* Dataset entries:
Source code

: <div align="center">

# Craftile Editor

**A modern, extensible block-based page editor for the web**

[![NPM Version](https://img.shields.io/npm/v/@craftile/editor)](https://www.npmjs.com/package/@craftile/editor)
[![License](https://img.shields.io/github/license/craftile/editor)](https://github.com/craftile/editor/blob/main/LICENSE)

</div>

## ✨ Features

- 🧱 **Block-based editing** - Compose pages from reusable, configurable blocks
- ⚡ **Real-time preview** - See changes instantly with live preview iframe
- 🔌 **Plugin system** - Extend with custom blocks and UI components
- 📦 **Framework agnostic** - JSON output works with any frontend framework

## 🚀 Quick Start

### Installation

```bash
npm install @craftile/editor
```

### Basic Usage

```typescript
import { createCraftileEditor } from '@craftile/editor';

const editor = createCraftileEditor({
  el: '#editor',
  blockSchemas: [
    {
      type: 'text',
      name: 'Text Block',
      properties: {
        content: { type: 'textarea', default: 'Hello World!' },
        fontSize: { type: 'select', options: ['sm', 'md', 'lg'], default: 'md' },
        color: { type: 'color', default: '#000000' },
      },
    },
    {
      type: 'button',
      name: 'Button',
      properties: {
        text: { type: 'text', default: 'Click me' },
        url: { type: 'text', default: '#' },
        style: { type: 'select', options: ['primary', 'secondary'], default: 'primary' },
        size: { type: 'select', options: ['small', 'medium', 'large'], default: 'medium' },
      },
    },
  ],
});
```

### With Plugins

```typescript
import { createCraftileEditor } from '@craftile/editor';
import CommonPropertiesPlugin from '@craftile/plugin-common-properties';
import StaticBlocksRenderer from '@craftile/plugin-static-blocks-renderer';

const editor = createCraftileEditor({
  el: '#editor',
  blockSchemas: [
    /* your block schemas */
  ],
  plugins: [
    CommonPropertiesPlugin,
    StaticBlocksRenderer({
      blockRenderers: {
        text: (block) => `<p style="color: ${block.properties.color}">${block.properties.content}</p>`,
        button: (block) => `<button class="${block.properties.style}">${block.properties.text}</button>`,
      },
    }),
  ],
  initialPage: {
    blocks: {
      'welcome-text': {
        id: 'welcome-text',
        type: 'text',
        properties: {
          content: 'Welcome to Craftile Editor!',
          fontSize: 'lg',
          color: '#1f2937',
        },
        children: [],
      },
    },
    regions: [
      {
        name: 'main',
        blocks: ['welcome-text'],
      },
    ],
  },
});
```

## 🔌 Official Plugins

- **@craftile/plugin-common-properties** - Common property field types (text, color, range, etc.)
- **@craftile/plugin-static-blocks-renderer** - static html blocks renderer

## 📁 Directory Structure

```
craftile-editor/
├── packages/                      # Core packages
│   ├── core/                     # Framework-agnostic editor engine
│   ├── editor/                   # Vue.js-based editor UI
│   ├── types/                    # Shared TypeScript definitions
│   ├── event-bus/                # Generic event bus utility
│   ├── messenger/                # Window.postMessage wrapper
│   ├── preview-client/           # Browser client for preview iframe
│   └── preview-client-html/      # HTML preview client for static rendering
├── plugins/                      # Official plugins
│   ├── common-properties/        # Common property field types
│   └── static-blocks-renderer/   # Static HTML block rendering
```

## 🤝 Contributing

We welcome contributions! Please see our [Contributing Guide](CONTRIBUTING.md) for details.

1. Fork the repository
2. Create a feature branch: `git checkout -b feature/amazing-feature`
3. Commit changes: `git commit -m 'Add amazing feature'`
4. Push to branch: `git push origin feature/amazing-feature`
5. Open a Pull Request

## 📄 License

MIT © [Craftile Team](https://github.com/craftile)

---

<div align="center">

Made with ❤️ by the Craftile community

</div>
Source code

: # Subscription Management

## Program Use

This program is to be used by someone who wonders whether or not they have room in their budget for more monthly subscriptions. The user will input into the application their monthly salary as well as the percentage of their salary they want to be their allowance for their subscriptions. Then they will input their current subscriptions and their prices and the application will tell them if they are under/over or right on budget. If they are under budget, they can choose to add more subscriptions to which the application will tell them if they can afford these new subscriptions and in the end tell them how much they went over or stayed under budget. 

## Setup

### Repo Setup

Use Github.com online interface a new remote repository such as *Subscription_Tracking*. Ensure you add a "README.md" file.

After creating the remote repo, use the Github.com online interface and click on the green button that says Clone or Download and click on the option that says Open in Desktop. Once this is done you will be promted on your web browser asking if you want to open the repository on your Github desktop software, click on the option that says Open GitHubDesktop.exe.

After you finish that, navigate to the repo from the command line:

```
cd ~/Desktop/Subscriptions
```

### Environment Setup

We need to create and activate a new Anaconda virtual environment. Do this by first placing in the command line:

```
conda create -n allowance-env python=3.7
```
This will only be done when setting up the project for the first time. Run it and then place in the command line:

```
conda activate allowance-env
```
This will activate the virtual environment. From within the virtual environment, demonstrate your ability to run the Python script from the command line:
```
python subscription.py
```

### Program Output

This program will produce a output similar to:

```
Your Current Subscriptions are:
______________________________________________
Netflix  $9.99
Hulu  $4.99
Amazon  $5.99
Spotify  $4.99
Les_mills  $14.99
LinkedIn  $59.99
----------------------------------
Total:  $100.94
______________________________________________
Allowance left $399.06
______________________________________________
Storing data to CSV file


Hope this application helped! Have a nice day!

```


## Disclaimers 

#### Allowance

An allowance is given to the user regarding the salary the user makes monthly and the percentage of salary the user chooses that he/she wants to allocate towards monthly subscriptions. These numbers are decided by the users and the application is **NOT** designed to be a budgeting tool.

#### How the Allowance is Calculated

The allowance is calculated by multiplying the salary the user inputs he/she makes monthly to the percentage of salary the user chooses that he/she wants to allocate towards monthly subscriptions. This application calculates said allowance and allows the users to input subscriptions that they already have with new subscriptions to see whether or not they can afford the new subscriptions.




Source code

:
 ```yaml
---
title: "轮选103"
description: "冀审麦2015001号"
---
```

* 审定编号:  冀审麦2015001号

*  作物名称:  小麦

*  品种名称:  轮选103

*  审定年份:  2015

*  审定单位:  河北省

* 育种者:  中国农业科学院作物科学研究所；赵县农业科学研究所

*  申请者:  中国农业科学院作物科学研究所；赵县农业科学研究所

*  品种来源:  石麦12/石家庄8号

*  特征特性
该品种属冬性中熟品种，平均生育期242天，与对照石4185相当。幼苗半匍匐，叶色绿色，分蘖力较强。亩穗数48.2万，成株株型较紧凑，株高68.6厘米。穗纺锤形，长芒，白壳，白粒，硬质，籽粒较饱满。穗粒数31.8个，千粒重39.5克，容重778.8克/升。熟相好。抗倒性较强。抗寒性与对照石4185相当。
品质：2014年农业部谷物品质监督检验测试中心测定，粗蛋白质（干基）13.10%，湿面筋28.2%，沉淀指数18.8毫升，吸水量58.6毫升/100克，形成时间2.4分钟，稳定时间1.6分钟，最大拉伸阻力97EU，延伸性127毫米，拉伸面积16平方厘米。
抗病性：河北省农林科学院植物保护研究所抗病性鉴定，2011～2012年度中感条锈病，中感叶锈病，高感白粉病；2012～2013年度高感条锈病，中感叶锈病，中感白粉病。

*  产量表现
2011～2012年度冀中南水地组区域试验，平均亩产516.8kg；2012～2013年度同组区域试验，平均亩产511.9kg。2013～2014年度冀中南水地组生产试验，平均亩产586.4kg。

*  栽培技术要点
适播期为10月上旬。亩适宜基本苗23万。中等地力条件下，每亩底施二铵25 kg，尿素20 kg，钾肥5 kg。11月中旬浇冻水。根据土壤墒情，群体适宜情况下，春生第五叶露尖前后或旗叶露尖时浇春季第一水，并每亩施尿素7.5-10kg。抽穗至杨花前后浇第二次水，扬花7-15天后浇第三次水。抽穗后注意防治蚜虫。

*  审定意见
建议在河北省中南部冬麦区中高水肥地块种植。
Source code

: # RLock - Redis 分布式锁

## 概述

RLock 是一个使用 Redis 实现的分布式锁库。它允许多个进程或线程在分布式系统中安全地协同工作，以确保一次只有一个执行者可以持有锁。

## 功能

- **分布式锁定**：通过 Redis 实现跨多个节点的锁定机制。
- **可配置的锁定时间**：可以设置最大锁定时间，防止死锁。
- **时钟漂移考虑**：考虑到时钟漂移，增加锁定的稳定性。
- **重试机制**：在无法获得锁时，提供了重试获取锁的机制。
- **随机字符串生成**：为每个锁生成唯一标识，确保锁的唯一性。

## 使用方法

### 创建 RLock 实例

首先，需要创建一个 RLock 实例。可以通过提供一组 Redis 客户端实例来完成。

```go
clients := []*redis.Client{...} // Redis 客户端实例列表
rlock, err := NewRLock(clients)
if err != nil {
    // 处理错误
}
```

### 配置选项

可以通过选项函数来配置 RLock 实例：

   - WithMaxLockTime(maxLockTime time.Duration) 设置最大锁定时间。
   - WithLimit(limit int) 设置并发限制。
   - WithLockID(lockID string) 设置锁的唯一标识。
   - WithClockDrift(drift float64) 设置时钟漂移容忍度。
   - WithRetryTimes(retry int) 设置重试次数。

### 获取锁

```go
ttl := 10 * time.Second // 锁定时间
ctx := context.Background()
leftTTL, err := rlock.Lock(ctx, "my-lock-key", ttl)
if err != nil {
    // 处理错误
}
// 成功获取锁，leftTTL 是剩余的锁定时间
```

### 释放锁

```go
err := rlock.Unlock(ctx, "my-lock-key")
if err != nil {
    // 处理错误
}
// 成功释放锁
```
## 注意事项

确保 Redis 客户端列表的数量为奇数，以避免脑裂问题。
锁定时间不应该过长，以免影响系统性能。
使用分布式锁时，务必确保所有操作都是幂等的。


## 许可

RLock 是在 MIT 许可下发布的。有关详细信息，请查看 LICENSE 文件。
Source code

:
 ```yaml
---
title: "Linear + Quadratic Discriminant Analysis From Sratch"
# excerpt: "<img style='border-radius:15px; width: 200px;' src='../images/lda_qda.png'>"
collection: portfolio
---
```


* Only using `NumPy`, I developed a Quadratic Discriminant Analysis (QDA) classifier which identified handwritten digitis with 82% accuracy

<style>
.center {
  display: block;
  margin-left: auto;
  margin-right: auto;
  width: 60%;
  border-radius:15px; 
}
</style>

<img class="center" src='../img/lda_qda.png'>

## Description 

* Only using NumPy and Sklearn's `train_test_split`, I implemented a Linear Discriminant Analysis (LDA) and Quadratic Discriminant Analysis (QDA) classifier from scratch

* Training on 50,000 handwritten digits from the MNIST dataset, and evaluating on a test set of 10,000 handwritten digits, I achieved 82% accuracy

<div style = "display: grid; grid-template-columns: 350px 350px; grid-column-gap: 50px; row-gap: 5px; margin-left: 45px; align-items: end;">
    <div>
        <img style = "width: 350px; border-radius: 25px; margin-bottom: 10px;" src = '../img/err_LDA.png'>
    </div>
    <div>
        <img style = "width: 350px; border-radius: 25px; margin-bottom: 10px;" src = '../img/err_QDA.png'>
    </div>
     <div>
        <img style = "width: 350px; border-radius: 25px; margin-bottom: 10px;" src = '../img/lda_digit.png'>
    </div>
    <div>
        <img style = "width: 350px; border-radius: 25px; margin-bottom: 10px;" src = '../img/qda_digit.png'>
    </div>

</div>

* Task to complete: Word for word, restate the lines from the one holding "grid; grid-template-columns: 350px" to the last line of the records.

* Finished exercise:
<div style = "display: grid; grid-template-columns: 350px 350px; grid-column-gap: 50px; row-gap: 5px; margin-left: 45px; align-items: end;">
    <div>
        <img style = "width: 350px; border-radius: 25px; margin-bottom: 10px;" src = '../img/err_LDA.png'>
    </div>
    <div>
        <img style = "width: 350px; border-radius: 25px; margin-bottom: 10px;" src = '../img/err_QDA.png'>
    </div>
     <div>
        <img style = "width: 350px; border-radius: 25px; margin-bottom: 10px;" src = '../img/lda_digit.png'>
    </div>
    <div>
        <img style = "width: 350px; border-radius: 25px; margin-bottom: 10px;" src = '../img/qda_digit.png'>
    </div>

</div>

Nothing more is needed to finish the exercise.